TASK PROMPT:
Working from the records below, repeat exactly the lines starting at the line that contains "systems and applications." and ending at the line that contains "Firstly, __Terraform__ acts", inclusive.

EXERCISE MATERIAL:
━━━━━━

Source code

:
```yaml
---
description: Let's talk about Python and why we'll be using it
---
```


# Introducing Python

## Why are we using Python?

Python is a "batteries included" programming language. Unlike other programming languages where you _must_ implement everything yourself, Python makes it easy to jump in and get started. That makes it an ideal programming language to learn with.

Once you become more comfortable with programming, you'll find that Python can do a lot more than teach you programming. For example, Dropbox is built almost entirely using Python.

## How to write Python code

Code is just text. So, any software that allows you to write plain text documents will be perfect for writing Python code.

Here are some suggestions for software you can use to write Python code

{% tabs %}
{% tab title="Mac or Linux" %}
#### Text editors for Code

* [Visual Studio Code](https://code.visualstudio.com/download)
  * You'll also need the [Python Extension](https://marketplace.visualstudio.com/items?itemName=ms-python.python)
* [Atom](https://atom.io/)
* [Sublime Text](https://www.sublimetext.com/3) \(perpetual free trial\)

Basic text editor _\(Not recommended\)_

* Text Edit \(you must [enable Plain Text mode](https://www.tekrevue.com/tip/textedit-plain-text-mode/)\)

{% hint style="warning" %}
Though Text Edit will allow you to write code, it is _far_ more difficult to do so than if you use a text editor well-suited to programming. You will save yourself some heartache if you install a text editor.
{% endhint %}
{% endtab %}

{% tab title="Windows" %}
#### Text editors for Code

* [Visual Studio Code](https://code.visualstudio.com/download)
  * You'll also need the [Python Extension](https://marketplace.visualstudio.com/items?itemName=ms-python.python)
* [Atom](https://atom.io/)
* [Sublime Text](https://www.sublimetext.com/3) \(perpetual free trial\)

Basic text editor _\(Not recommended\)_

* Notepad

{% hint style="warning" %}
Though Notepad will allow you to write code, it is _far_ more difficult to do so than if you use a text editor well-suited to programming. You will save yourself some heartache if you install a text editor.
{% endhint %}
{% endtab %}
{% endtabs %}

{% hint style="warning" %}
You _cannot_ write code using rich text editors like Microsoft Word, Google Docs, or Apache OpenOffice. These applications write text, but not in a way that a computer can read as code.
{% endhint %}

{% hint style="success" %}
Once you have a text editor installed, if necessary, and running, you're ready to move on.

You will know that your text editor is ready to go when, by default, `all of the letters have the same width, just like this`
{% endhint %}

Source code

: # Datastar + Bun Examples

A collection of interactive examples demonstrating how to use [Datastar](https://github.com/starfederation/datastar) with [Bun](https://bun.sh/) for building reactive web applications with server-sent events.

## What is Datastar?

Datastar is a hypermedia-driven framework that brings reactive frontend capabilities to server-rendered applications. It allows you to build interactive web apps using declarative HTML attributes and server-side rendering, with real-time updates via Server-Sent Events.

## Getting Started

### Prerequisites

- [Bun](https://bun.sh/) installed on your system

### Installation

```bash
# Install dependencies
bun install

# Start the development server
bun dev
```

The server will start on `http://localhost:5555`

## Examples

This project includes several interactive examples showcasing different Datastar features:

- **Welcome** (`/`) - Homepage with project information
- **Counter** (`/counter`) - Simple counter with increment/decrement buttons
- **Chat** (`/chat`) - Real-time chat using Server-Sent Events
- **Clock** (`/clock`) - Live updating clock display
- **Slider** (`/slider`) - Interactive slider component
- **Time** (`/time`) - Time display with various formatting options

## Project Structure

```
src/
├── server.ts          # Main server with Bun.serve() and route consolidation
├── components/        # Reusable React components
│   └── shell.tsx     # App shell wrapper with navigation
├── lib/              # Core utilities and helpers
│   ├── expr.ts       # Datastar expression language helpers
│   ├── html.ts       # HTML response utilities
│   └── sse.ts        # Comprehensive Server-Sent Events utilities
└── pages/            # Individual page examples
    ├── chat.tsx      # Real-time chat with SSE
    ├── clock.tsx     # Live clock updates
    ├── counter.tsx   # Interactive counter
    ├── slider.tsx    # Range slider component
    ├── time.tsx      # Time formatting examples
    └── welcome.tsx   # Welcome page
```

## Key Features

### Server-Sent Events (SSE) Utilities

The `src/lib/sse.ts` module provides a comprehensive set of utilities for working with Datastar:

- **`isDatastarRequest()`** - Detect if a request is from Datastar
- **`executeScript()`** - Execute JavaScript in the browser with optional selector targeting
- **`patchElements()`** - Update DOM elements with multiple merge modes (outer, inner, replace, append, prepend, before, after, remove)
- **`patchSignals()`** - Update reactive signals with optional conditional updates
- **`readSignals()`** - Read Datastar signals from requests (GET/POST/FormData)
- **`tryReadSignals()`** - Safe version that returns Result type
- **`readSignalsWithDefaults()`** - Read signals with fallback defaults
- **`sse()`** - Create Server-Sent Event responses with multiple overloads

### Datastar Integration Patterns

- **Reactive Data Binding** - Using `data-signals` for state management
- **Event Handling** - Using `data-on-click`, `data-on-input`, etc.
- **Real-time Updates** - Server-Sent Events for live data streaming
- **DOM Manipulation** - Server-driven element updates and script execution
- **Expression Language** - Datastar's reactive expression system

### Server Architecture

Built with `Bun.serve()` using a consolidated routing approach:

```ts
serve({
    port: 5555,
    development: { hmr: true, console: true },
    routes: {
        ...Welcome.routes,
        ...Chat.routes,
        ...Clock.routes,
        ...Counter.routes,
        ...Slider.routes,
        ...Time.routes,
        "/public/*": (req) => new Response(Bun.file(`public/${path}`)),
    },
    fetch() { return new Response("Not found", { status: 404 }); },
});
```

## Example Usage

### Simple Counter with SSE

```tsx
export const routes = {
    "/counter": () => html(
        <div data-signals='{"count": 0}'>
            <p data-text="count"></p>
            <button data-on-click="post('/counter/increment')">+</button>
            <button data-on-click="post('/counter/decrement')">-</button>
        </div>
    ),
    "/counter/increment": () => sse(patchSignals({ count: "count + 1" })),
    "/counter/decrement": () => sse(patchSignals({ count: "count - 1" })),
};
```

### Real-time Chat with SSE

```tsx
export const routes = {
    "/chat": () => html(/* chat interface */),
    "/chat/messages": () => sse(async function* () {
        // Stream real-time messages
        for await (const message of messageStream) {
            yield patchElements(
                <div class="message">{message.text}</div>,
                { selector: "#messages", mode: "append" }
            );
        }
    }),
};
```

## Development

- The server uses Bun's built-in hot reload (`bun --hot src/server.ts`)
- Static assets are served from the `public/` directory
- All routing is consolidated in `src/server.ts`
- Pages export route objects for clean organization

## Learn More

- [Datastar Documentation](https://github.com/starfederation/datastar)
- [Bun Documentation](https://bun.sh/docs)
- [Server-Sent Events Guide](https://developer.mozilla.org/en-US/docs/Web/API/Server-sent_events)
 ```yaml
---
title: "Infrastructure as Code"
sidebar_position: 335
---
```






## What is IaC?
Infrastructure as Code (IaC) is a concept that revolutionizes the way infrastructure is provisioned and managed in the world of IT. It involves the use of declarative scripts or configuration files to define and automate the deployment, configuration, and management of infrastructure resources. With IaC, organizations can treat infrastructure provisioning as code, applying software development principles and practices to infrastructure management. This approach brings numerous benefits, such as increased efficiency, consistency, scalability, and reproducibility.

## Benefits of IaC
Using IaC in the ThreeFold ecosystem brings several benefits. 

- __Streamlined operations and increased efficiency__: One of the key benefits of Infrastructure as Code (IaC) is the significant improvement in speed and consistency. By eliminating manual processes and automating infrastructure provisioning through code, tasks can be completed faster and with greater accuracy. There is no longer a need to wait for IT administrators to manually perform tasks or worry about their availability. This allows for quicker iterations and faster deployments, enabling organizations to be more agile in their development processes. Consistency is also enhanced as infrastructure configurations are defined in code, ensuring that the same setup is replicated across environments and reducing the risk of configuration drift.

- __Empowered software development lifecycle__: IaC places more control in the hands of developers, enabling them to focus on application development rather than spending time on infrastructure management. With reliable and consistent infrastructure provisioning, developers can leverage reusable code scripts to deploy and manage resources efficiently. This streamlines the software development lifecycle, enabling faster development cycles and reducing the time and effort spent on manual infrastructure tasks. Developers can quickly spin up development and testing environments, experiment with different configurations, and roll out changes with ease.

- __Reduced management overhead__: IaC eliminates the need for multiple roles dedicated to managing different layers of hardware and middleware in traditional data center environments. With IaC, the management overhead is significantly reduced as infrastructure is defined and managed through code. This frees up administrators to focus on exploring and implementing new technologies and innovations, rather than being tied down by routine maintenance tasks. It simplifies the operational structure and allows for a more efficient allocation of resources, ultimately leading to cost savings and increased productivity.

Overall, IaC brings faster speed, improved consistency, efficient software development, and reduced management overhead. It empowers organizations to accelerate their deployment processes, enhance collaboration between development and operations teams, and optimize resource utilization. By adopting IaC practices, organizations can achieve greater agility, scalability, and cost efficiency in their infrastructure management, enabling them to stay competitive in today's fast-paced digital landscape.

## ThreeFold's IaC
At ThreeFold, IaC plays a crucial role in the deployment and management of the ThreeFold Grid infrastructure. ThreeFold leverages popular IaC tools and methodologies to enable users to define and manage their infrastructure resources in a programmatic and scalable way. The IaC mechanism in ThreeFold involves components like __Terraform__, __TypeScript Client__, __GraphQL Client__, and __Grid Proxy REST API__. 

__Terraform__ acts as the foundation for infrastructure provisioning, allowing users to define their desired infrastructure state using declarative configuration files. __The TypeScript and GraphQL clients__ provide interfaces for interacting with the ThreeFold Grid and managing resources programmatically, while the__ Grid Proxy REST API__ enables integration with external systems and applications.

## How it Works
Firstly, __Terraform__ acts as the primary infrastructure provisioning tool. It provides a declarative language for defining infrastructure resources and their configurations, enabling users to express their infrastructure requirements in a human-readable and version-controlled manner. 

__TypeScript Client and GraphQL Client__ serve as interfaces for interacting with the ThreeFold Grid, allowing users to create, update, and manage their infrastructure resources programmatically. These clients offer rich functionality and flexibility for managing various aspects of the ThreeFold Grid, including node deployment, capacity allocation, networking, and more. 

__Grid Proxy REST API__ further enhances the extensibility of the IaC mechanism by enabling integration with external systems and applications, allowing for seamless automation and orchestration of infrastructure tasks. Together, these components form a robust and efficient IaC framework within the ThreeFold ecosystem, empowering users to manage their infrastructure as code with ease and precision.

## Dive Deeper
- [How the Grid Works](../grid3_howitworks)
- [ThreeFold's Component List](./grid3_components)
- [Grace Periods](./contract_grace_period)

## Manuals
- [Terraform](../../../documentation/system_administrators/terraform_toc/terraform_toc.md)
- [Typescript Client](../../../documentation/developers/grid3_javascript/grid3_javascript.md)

━━━━━━

RESPONSE BELOW:
__Terraform__ acts as the foundation for infrastructure provisioning, allowing users to define their desired infrastructure state using declarative configuration files. __The TypeScript and GraphQL clients__ provide interfaces for interacting with the ThreeFold Grid and managing resources programmatically, while the__ Grid Proxy REST API__ enables integration with external systems and applications.

## How it Works
Firstly, __Terraform__ acts as the primary infrastructure provisioning tool. It provides a declarative language for defining infrastructure resources and their configurations, enabling users to express their infrastructure requirements in a human-readable and version-controlled manner. 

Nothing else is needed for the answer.